**Exercise objective**
What you return must be the lines of the data that hold the word "Anfitrião".

(Data excerpts)
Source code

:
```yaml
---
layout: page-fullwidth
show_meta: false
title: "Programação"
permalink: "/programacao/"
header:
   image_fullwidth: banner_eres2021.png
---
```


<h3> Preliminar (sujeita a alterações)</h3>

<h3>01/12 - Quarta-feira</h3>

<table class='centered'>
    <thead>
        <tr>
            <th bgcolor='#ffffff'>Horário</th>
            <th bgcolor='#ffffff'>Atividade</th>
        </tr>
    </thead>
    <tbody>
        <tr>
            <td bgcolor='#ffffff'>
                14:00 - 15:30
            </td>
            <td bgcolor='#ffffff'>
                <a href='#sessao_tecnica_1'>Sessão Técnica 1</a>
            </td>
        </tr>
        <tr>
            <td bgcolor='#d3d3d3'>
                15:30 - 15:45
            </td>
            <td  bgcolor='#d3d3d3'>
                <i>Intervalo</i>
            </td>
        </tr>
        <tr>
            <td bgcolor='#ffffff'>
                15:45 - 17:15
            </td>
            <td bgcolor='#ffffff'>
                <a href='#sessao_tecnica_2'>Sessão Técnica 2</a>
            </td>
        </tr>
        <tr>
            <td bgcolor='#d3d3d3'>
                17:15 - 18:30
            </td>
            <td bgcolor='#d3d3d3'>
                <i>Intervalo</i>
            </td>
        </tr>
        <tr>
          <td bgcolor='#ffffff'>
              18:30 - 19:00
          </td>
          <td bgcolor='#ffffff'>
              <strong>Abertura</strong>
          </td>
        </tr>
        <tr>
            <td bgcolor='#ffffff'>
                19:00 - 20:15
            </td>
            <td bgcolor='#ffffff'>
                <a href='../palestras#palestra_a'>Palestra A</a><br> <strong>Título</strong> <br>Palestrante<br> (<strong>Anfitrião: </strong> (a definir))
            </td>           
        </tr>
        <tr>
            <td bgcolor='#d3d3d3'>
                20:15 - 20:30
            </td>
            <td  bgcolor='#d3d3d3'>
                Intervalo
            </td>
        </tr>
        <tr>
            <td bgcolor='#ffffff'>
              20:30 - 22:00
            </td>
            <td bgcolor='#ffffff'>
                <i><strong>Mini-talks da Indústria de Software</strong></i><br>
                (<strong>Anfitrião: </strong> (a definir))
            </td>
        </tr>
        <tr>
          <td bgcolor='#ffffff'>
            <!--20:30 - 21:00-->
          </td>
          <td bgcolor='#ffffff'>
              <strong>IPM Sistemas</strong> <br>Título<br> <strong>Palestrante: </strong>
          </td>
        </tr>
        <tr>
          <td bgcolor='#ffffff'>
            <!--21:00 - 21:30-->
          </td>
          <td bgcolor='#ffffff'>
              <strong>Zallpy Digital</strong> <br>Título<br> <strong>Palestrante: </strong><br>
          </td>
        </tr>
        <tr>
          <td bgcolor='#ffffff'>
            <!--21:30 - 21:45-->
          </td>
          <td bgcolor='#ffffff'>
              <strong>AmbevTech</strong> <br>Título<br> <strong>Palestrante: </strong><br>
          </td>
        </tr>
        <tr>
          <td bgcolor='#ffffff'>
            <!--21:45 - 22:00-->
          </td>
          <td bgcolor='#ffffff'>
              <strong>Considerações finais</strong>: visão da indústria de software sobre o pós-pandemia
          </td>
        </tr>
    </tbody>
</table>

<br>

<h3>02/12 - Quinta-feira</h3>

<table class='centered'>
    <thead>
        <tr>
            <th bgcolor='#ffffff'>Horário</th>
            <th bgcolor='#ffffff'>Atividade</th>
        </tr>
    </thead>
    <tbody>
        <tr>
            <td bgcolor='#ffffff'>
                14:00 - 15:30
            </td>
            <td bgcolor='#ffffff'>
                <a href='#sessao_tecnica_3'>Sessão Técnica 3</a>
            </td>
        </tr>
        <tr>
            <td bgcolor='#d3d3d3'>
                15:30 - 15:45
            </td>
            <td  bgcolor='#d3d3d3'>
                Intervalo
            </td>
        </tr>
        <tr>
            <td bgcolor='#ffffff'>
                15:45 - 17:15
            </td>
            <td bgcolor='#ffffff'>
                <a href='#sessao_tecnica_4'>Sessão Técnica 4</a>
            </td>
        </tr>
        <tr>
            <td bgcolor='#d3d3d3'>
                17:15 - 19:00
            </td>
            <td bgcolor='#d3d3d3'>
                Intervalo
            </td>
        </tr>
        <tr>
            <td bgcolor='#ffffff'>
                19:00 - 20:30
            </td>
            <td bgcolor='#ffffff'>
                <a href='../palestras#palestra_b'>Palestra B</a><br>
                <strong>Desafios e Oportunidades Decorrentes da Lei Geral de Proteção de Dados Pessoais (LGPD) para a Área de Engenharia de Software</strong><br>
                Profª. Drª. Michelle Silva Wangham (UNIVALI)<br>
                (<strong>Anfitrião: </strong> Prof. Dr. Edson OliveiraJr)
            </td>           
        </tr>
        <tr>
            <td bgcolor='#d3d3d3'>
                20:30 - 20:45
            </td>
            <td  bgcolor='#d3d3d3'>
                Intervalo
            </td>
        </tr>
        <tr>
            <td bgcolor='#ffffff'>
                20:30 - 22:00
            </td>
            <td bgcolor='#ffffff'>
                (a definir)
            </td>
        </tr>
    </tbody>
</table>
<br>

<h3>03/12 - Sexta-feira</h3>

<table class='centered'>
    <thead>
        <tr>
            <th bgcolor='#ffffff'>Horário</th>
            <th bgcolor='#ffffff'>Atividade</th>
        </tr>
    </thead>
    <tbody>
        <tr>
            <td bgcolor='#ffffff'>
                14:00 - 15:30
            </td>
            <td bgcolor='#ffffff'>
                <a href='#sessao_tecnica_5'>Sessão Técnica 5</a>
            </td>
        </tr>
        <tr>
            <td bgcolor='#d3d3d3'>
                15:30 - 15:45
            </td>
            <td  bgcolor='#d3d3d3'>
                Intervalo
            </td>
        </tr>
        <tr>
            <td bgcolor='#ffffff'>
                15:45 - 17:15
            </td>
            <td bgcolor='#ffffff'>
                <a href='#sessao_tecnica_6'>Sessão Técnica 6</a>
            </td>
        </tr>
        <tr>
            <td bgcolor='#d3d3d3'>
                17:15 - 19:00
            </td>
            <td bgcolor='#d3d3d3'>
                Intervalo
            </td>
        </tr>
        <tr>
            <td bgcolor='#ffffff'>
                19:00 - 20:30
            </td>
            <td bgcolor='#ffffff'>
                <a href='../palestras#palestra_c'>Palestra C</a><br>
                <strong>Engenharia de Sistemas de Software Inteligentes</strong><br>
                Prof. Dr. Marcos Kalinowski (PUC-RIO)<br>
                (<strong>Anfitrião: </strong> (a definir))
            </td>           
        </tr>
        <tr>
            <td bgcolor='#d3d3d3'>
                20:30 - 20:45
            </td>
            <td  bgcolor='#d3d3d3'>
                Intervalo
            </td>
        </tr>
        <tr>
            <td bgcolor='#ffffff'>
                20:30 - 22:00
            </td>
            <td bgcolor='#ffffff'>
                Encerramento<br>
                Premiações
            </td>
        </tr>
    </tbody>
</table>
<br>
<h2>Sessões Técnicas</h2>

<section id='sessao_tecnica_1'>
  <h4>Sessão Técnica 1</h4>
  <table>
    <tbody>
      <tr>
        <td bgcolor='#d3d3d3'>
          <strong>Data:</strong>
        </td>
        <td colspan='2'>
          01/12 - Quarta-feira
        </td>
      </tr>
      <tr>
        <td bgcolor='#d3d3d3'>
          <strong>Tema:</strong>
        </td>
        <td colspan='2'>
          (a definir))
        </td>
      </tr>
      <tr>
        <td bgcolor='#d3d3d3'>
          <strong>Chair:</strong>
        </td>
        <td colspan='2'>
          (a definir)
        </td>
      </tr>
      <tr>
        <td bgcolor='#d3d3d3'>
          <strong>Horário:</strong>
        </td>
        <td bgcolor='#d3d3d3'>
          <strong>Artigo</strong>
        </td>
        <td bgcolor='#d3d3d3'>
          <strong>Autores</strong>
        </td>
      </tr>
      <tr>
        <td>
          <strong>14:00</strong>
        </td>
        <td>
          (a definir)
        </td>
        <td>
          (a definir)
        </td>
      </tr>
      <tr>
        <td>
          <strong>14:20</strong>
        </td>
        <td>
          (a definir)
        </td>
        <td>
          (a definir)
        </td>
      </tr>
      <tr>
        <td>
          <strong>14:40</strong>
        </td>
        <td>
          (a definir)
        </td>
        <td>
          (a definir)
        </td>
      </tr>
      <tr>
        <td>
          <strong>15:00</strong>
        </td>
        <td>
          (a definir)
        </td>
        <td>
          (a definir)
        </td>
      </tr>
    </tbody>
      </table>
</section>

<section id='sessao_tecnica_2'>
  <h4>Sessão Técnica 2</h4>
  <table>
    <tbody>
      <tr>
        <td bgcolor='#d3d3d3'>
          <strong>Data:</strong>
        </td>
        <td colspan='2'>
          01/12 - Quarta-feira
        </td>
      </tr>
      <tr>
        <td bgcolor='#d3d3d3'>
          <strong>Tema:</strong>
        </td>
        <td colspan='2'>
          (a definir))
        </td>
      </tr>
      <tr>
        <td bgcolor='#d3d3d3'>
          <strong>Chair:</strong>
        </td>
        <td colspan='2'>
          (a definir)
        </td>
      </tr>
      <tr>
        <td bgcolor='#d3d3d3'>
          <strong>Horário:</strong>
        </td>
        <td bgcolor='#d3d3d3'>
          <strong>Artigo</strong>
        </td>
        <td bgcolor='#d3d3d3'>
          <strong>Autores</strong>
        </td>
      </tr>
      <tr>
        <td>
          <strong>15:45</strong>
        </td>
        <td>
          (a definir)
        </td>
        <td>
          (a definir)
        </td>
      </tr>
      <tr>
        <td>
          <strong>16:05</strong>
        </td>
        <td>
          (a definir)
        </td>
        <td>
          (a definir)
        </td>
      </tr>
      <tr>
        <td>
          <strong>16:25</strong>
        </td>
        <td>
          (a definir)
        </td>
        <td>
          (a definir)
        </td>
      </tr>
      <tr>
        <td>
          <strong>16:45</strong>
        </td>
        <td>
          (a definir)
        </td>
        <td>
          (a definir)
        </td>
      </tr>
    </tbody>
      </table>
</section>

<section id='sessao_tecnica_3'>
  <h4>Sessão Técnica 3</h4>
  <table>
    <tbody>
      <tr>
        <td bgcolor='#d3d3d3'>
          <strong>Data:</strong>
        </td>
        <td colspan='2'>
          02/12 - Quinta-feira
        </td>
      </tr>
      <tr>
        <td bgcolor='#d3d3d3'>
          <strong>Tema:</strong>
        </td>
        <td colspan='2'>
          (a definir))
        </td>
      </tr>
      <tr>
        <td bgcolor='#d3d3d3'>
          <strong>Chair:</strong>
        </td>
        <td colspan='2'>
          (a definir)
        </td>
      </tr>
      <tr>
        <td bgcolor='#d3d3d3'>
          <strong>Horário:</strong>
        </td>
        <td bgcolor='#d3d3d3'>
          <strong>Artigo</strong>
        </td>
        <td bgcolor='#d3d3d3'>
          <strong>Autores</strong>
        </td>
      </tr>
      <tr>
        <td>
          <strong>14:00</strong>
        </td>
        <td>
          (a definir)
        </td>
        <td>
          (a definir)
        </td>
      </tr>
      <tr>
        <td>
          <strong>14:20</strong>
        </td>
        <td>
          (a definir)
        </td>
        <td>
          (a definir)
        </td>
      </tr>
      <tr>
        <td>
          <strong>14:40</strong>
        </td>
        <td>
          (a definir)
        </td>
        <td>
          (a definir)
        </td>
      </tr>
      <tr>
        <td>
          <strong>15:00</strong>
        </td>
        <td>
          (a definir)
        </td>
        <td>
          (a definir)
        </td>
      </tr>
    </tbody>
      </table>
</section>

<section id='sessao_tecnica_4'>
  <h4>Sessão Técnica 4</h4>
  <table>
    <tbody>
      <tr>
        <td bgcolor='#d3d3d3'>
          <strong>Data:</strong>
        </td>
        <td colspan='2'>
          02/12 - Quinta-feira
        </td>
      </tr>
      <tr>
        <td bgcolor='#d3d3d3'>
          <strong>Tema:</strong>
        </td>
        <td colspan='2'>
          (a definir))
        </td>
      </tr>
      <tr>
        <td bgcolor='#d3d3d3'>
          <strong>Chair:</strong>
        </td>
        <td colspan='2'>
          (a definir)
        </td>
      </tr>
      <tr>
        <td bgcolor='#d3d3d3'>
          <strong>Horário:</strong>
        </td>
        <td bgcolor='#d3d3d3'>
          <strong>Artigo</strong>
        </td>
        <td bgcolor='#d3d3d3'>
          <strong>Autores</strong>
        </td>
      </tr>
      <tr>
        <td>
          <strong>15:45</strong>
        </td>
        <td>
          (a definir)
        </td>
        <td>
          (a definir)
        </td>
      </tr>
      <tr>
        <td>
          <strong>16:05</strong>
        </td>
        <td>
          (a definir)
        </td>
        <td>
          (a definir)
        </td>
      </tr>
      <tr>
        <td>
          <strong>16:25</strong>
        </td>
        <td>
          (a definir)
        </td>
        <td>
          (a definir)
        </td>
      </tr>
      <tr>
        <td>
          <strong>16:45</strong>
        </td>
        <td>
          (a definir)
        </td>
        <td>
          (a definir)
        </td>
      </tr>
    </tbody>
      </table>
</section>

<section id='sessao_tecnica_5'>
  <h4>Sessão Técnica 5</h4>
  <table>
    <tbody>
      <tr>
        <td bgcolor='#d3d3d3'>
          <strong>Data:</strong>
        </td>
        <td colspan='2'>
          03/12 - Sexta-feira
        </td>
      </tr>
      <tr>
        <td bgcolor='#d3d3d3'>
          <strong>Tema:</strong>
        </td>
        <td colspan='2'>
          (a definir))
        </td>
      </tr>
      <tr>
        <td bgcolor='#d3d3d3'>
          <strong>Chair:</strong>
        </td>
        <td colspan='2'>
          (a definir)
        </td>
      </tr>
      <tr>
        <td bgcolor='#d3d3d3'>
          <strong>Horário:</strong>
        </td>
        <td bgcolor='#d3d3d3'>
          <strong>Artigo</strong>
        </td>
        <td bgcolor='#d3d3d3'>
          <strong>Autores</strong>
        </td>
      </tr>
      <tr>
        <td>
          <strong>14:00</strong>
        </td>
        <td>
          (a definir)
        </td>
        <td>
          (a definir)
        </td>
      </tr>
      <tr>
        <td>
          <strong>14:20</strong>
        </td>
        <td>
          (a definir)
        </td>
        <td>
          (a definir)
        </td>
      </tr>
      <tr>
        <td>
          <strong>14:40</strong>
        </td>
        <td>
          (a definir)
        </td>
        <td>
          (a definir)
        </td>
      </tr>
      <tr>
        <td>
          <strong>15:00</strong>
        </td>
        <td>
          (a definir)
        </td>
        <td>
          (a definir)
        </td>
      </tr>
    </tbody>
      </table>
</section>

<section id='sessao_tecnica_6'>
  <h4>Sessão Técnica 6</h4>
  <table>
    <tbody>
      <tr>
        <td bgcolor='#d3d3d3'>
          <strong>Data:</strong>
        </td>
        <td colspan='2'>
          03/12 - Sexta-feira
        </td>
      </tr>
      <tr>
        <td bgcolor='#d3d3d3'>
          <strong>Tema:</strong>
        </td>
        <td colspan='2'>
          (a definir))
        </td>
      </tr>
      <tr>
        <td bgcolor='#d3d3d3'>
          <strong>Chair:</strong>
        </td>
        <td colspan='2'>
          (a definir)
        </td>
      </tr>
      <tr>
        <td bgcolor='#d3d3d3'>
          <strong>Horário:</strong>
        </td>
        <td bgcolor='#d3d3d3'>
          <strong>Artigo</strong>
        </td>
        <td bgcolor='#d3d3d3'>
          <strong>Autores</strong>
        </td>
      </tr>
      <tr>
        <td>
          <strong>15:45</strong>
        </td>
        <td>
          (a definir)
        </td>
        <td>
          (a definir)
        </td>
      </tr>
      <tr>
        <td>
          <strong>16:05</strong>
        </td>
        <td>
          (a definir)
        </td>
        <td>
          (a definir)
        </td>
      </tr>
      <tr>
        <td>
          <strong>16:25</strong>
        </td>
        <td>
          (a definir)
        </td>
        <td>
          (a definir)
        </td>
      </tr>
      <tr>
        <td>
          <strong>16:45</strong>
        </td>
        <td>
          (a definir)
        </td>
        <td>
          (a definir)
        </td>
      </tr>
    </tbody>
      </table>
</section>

**Solved exercise**
                <a href='../palestras#palestra_a'>Palestra A</a><br> <strong>Título</strong> <br>Palestrante<br> (<strong>Anfitrião: </strong> (a definir))
                (<strong>Anfitrião: </strong> (a definir))
                (<strong>Anfitrião: </strong> Prof. Dr. Edson OliveiraJr)
                (<strong>Anfitrião: </strong> (a definir))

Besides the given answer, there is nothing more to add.